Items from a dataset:
============================================================

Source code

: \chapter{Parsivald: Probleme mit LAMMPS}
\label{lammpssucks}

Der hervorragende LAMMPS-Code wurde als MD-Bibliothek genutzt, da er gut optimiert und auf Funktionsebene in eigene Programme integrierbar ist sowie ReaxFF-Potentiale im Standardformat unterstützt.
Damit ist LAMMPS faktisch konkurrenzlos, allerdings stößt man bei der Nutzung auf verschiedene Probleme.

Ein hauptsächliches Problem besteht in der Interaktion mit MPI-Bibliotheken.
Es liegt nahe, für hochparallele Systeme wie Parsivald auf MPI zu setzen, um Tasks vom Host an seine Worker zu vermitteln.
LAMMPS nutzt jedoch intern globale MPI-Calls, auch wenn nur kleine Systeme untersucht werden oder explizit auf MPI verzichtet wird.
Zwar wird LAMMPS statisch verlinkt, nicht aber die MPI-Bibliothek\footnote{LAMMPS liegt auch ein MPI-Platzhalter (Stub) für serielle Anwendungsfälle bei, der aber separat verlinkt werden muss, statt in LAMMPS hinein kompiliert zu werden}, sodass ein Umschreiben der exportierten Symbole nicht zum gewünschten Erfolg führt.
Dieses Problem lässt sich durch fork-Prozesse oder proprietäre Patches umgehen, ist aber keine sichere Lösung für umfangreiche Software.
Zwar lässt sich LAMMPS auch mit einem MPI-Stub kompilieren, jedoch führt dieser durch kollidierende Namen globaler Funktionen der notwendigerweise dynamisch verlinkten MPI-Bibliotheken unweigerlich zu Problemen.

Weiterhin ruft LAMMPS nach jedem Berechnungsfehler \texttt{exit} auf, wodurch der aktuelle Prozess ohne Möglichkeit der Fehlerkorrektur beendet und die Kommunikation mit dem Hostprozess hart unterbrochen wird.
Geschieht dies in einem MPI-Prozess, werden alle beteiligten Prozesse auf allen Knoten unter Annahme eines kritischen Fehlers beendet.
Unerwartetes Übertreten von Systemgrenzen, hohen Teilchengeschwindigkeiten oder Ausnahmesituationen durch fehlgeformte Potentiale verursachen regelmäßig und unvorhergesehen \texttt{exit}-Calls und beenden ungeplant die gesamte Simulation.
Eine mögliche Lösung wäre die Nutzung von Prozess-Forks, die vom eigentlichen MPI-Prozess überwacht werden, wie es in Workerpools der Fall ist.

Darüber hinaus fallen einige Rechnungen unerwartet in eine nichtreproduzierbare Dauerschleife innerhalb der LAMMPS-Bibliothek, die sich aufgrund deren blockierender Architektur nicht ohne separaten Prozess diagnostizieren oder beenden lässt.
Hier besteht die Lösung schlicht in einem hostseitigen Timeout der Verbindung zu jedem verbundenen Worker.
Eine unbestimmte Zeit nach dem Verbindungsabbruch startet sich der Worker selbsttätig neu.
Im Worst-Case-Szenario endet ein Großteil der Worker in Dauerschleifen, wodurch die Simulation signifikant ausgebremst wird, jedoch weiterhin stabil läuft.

============================================================

**Required action**.
Your answer should be all lines from the data that contain "Lösung".

**Answer section**.
Dieses Problem lässt sich durch fork-Prozesse oder proprietäre Patches umgehen, ist aber keine sichere Lösung für umfangreiche Software.
Eine mögliche Lösung wäre die Nutzung von Prozess-Forks, die vom eigentlichen MPI-Prozess überwacht werden, wie es in Workerpools der Fall ist.
Hier besteht die Lösung schlicht in einem hostseitigen Timeout der Verbindung zu jedem verbundenen Worker.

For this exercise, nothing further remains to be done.